Mitte Oktober haben die 27 Mitgliedstaaten ein koordiniertes Vorgehen bei den Beschränkungen der Freizügigkeit beschlossen. "Dies ist für die Millionen von Personen wichtig, die darauf angewiesen sind, täglich in ein anderes Land fahren zu können, und von entscheidender Bedeutung für den Erfolg unserer Bemühungen, den Wiederaufbau der Wirtschaft unter sicheren Bedingungen in Angriff zu nehmen", heißt es in einer Stellungnahme der Europäischen Kommission. Durch den gemeinsamen Rahmen soll die Freizügigkeit unter sicheren Bedingungen während der Pandemie aufrechterhalten werden.

Um das zu ermöglichen, arbeiten die Mitgliedstaaten nun in vier Schlüsselbereichen enger zusammen:

Gemeinsame Kriterien

Bei nationalen Entscheidungen zu Reiseeinschränkungen sollen die Melderate, die Testpositivitätsrate und die Testquote den Ausschlag geben. Die Melderate bezeichnet die Zahl aller auf regionaler Ebene neu gemeldeten Infektionen pro 100.000 Einwohner in den letzten 14 Tagen. Mit Testpositivitätsrate ist der prozentuale Anteil der positiven Tests an allen COVID-19-Tests in der letzten Woche gemeint, während sich die Testquote auf die Anzahl der durchgeführten Tests pro 100.000 Einwohner innerhalb der letzten Woche bezieht. 

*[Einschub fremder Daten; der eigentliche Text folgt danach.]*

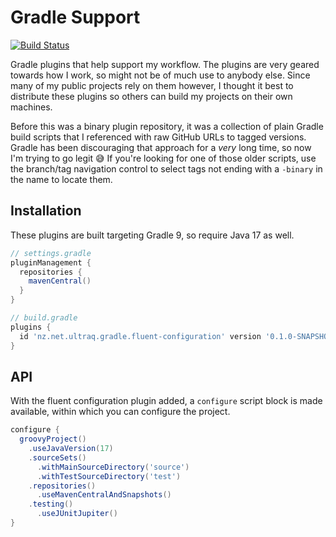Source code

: 
Gradle Support
==============

[![Build Status](https://github.com/ultraq/gradle-support/actions/workflows/build.yml/badge.svg)](https://github.com/ultraq/gradle-support/actions)

Gradle plugins that help support my workflow.  The plugins are very geared
towards how I work, so might not be of much use to anybody else.  Since many of
my public projects rely on them however, I thought it best to distribute these
plugins so others can build my projects on their own machines.

Before this was a binary plugin repository, it was a collection of plain Gradle
build scripts that I referenced with raw GitHub URLs to tagged versions.  Gradle
has been discouraging that approach for a *very* long time, so now I'm trying to
go legit 😅  If you're looking for one of those older scripts, use the
branch/tag navigation control to select tags not ending with a `-binary` in the
name to locate them.


Installation
------------

These plugins are built targeting Gradle 9, so require Java 17 as well.

```groovy
// settings.gradle
pluginManagement {
  repositories {
    mavenCentral()
  }
}

// build.gradle
plugins {
  id 'nz.net.ultraq.gradle.fluent-configuration' version '0.1.0-SNAPSHOT'
}
```


API
---

With the fluent configuration plugin added, a `configure` script block is made
available, within which you can configure the project.

```groovy
configure {
  groovyProject()
    .useJavaVersion(17)
    .sourceSets()
      .withMainSourceDirectory('source')
      .withTestSourceDirectory('test')
    .repositories()
      .useMavenCentralAndSnapshots()
    .testing()
      .useJUnitJupiter()
}
```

Die Mitgliedstaaten übermitteln diese Daten wöchentlich an das Europäische Zentrum für die Prävention und die Kontrolle von Krankheiten (ECDC).

Gemeinsame Karte

Auf Basis der Daten erstellt das ECDC eine nach Regionen aufgeschlüsselte Karte. Auf einem Blick lässt sich so das Risikoniveau der einzelnen Regionen erkennen - je nach Farbe. Die Kriterien für die Einstufungen sind detailliert festgelegt. So gelten Regionen mit einer Melderate unter 25 sowie einer Testpositivitätsrate unter vier Prozent als sicher (grün). Ein mittleres Risiko ist orange, ein hohes Risiko rot dargestellt. Staaten, aus denen nicht genügend Informationen vorliegen, sind grau eingefärbt.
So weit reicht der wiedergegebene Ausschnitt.